For example, according to Laura Rozen in an LA Times op-ed piece, significant elements of the Administration were discussing "unleashing the Shiites" at a secret meeting last November. [LAT, Nov. 16, 2007]. The idea of backing one side was explained as more efficient than trying to mediate a civil war by experts from Harvard's Kennedy School and the Center for Strategic and Military Studies. During the same month, the New YorkTimes opened its op-ed page to a Marine author who advocated unleashing the Iraqi army and police against the Sunnis, in a latter-day revisionist argument that the US should have supported the Saigon dictator Ngo Dinh Diem against the insurgents of his time. [Mark Moyar, Marine Corps University, NYT, Nov. 21, 2006].
So what is to be done?
- peace advocates and critics must focus on the new reality that American blood and taxes are being spent on propping up a sectarian government that wants to carry out an ethnic cleansing of the Sunni population.
- that it is most unlikely that this faction of Shi'a [led by Dawa and SCIRI] will ever be content to co-exist and share resources with the Sunnis.
- That the US global reputation, already ruined by Guantanamo and Abu Ghraib, cannot withstand an association with sectarian death squads in a dirty war.
- That "unleashing the Shiites" will have unknown military and geo-political consequences, including increased advantages for Iran.
- That the solution is to identify, sharply regulate, or cut all US aid for police training programs, embedded advisors, etc.
- And clarify that one of the key benchmarks contained in the current supplemental funding proposal is the termination of sectarian control of the Iraqi security forces and prison system.
- Current "reconciliation" proposals, however weak, are being rejected by al-Maliki's circle. The proposed changes in the de-Baathification orders, for example, allow for re-employment of Sunnis only if they sign a pledge to make no political statements about the government, a form of indentured servitude sure to be rejected. [NYT, Mar. 27, 2006]
The current policies are leading directly to one of the three outcomes already identified in the January 2007 National Intelligence Estimate [NYT, Feb. 3, 2007]: [1] "chaos leading to partition", [2] "emergence of a Shia strongman", or [3] "anarchic fragmentation of power."
There is an alternative to these scenarios. The US needs to begin talks with representatives of the 131 Iraqi parliamentarians who already have signed a call for a US withdrawal deadline, which also is the consistent demand of 75-80 percent of the Iraqi public. There is something deeply troubling about an Administration that refuses to recognize what most Iraqis want, and which instead imposes by force what the White House wants for them.
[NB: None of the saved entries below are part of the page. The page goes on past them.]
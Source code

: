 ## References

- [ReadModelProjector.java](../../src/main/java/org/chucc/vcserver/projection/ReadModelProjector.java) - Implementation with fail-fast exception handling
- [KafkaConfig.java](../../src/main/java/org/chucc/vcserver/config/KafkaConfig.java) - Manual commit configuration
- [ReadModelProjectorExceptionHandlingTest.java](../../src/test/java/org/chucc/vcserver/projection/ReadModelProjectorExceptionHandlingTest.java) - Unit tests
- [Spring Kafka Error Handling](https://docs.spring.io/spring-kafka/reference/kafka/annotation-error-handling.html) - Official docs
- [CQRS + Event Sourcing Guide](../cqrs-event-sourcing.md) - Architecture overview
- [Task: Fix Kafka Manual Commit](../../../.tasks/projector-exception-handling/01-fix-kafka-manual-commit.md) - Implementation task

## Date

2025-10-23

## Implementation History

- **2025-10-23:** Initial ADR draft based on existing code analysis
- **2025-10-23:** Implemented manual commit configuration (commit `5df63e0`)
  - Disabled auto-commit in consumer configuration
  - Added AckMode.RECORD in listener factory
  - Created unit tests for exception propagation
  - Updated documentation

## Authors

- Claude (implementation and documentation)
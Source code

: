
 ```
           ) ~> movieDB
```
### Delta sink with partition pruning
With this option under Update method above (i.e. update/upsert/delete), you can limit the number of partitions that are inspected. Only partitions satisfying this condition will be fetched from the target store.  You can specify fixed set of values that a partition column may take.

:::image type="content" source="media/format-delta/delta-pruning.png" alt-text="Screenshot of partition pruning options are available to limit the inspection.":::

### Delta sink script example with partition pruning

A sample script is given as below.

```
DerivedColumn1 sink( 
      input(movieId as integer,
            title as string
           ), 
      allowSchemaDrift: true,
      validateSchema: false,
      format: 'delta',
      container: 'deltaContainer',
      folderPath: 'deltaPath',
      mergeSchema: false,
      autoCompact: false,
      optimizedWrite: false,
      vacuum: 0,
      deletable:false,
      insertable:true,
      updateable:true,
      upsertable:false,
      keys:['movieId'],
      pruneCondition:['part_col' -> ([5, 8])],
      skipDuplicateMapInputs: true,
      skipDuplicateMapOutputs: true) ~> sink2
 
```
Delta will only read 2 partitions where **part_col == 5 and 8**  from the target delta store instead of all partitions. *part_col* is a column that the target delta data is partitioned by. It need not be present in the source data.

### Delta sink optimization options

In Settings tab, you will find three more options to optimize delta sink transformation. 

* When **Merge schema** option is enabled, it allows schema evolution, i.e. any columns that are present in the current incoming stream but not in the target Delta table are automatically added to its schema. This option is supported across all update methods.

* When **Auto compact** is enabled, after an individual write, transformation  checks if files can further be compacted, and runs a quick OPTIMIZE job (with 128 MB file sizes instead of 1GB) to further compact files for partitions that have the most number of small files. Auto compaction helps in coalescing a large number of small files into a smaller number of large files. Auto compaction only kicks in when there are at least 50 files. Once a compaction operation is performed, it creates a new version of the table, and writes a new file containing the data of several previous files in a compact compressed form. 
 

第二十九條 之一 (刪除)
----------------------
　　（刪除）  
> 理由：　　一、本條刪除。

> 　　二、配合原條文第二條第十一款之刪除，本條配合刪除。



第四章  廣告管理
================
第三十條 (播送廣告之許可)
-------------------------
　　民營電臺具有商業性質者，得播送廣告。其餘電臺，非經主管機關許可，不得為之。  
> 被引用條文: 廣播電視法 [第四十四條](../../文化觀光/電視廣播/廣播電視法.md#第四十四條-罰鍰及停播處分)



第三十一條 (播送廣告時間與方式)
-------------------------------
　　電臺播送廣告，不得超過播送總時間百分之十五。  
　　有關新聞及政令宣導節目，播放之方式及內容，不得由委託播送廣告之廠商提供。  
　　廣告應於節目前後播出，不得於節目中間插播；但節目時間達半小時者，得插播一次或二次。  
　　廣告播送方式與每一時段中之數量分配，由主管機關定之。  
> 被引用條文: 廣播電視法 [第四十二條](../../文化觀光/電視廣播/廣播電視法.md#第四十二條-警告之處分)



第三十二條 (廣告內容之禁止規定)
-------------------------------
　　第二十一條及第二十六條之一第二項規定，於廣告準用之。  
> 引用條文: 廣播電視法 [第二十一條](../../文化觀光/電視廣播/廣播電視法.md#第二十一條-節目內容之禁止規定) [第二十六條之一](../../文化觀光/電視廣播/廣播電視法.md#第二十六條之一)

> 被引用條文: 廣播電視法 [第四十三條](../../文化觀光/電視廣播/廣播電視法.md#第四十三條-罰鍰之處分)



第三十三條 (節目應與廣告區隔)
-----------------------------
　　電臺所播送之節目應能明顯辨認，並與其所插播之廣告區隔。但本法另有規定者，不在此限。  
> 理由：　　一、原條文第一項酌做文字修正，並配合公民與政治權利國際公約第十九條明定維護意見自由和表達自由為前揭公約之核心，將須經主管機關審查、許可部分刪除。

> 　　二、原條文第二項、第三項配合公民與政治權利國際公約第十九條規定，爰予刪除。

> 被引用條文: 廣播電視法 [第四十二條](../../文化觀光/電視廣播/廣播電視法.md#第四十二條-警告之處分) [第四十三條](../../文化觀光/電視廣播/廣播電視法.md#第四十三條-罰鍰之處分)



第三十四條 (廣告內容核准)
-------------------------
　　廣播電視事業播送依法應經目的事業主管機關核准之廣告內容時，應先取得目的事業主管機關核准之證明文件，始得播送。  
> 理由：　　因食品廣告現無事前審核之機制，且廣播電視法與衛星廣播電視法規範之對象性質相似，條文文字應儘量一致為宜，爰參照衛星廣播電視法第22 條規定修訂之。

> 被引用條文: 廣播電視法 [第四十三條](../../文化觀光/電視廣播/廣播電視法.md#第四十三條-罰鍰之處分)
This imperial arrogance makes repression, including ethnic cleansing and secret prisons, a necessary approach to controlling a hostile population.
The US should announce its intention to withdraw, preferably with, but, if necessary, without the al-Maliki government. The announcement of a US withdrawal commitment will diminish the chief cause of violence in Iraq, and serve as a powerful inducement to end the insurgency. Sunnis insurgents, after all, are attacking the Shi'a primarily for being collaborators with the occupation. A withdrawal announcement also will be an incentive for the Arab Shi'a [for example, the two million sufferers in Sadr City] against the more theocratic and pro-Iranian Shi'a followers of Badr and SCIRI. Of course, the level of sectarian strife will not diminish overnight, and battles with al Qaeda of Mesopotamia will continue. But al Qaeda's support will diminish as the Americans leave.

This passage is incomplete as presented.